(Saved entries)
┄┄┄┄┄┄┄┄┄┄

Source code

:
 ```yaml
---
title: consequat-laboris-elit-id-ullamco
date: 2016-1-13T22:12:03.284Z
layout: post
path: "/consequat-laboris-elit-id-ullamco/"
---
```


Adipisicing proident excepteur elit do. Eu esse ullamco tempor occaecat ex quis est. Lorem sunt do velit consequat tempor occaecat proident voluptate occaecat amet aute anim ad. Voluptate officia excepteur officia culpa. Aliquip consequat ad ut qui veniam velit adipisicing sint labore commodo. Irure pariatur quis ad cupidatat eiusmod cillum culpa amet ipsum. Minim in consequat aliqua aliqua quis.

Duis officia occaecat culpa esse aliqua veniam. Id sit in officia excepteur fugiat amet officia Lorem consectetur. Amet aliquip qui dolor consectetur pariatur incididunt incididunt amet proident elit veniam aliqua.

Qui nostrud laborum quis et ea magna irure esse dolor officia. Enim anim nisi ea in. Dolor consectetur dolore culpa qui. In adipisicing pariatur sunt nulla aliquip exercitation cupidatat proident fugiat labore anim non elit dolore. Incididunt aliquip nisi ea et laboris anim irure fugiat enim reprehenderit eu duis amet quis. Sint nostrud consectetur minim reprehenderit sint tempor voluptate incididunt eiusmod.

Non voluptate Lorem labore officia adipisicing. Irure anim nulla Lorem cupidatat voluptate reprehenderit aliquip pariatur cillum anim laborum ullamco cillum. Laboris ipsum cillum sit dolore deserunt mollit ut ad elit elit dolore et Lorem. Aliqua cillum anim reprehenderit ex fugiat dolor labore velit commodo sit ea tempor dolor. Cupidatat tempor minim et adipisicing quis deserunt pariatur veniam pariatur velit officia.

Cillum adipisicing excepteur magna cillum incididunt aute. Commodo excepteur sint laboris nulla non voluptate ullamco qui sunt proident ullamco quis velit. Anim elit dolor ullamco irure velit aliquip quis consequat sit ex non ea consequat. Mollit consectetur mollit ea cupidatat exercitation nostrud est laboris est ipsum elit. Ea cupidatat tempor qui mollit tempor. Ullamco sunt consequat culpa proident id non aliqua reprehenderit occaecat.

┄┄┄┄┄┄┄┄┄┄

Check each line of the data above for the string "nostrud", and copy the ones that have it.

Qui nostrud laborum quis et ea magna irure esse dolor officia. Enim anim nisi ea in. Dolor consectetur dolore culpa qui. In adipisicing pariatur sunt nulla aliquip exercitation cupidatat proident fugiat labore anim non elit dolore. Incididunt aliquip nisi ea et laboris anim irure fugiat enim reprehenderit eu duis amet quis. Sint nostrud consectetur minim reprehenderit sint tempor voluptate incididunt eiusmod.
Cillum adipisicing excepteur magna cillum incididunt aute. Commodo excepteur sint laboris nulla non voluptate ullamco qui sunt proident ullamco quis velit. Anim elit dolor ullamco irure velit aliquip quis consequat sit ex non ea consequat. Mollit consectetur mollit ea cupidatat exercitation nostrud est laboris est ipsum elit. Ea cupidatat tempor qui mollit tempor. Ullamco sunt consequat culpa proident id non aliqua reprehenderit occaecat.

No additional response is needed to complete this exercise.